Pour en revenir à Sandrine Salerno, si mes souvenirs sont corrects et sauf erreur de ma part, je crois bien qu'elle est membre du Conseil Stratégique de la Promotion Economique. Un organisme qui selon les termes de la loi genevoise doit évaluer la politique économique sur la base d'une étude faite par un organisme indépendant. Dans leur dernier rapport les personnes qui ont fait cette étude d'évaluation de la politique économique ont souligné que le temps imparti était insuffisant pour établir un rapport objectif sur le côté durable de la politique économique du canton de Genève. Selon les informations dont je dispose, il n'y a guère eu de question ni de débat au sein du Conseil Stratégique de la Promotion Economique suite à la présentation de ce rapport. Par ailleurs, au passage, je m'étonne qu'il n'y ait pas de représentants de l'ARC au sein de ce Conseil Stratégique : Genève impose au Genevois français d'assumer les conséquences urbaines de ses politiques économiques mais pas de contribuer à la réflexion pour que le modèle économique de notre région soit plus pérenne que la fuite en avant actuelle !

Commentaires

En admettant que le Canton suive tes préceptes Antoine, combien de frontaliers vont perdre leur emploi ? Car ils seront les premiers à être virés si les entreprises genevoises doivent dégraisser. Combien qui paient leur logement en Francs Suisses, seront contraints de vendre dans l'urgence, à un moment où les prix s'effondrent parce que la récession s'installe à Genève ? Combien de drames humains déclenchés, endettés à vie pour un bien qu'ils ne possèdent plus ?
Combien d'entreprises du genevois français, qui vivent des frontaliers et des Suisses de France vont connaître à leur tour des difficultés et devront licencier?
Alors certes il y aura du logement libre, mais plus de boulot.
Parce que les jobs locaux que tu appelles de tes voeux, Antoine, ce sont précisément ceux que toute l'Europe cherche à créer.

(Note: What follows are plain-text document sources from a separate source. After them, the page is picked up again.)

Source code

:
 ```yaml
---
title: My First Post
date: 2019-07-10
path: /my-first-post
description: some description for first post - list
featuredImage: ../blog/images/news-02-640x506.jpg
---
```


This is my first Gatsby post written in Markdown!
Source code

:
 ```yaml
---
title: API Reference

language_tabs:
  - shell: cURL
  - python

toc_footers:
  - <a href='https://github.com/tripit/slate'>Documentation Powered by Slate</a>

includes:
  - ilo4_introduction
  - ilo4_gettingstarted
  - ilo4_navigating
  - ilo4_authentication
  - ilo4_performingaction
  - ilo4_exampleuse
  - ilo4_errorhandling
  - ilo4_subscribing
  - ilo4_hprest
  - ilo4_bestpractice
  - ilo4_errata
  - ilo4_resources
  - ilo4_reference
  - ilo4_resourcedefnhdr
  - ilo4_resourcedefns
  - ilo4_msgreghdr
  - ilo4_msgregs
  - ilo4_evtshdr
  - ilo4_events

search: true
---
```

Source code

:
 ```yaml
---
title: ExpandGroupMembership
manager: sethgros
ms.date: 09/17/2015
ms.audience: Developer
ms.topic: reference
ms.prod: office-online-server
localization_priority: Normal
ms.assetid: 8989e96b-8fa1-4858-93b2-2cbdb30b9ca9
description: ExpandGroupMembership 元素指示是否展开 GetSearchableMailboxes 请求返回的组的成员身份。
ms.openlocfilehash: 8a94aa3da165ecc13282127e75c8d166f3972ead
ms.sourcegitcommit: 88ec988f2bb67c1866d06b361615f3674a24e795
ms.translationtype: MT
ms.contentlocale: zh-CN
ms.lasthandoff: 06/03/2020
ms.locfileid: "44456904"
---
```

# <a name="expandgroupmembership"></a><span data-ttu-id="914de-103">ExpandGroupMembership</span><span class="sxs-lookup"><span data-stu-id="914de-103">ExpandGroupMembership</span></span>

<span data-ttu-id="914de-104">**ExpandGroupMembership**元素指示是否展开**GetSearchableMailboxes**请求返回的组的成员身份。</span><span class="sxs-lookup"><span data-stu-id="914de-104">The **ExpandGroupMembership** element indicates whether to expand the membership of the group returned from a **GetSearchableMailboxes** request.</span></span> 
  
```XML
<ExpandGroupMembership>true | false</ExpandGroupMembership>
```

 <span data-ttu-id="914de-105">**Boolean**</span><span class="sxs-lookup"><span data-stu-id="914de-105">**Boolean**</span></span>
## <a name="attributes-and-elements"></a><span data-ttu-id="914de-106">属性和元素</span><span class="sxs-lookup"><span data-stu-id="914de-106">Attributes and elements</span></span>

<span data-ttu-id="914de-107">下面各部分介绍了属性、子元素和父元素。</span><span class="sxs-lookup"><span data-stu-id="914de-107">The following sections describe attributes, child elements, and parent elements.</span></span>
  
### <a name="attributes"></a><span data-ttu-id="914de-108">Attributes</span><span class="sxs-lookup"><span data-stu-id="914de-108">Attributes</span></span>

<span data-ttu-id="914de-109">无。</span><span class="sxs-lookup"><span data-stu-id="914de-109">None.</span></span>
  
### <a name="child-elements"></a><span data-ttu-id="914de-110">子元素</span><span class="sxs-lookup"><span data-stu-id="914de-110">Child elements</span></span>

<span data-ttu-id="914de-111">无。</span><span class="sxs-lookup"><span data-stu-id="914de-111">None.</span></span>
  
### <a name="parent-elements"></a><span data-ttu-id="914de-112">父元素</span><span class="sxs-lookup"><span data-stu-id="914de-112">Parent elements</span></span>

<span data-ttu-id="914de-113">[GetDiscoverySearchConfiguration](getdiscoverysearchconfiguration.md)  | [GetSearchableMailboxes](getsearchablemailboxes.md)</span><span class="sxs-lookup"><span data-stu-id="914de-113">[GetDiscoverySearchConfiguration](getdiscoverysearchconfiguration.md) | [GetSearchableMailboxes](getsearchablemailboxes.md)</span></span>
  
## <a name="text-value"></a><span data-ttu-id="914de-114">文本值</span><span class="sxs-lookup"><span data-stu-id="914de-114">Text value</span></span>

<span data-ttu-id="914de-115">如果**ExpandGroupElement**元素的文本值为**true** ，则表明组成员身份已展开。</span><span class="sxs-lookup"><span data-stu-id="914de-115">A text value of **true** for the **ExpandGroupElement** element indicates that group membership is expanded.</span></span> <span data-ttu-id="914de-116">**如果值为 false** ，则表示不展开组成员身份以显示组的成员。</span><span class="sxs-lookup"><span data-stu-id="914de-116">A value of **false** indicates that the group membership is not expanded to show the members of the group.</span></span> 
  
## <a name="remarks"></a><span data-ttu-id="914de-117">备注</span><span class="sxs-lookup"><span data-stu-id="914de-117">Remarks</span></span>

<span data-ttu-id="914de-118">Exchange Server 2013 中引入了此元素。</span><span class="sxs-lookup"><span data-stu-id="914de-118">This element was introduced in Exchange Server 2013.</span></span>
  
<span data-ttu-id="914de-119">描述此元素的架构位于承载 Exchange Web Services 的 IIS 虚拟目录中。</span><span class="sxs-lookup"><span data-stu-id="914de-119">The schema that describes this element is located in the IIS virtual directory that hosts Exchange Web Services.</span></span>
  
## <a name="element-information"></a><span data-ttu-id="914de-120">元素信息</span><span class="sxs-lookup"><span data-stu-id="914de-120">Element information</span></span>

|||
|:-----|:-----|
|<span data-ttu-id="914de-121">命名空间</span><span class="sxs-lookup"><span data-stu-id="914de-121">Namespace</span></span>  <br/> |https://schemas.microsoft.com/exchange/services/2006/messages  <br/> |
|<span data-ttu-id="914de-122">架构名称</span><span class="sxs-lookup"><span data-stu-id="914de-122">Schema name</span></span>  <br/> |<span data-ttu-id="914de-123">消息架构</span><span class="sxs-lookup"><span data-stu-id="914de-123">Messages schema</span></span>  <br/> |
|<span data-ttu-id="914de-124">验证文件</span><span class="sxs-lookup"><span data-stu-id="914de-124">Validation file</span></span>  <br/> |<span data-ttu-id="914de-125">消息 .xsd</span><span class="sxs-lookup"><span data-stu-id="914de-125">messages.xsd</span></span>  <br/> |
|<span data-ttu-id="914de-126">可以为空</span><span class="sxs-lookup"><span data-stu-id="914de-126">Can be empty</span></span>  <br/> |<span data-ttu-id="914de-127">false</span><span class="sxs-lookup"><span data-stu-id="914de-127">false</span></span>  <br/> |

Sans y parvenir. Parce que ce ne sont plus des boulots utiles, porteurs de leur propre logique économique. Et que ce n'est pas non plus ceux dont les chômeurs ont envie... Cela me désole qu'un centriste ayant fait une école supérieure de commerce néglige ainsi les préceptes économiques de base.

Écrit par : Philippe Souaille | 08/07/2011

Je pense que Geneve n'est pas la seule ville a proposer ce genre de taxation. En France, Total paye 0 francs d'impot ! zero ! alors que cette entreprise fait des milliards de benefices. C'est absolument insupportable !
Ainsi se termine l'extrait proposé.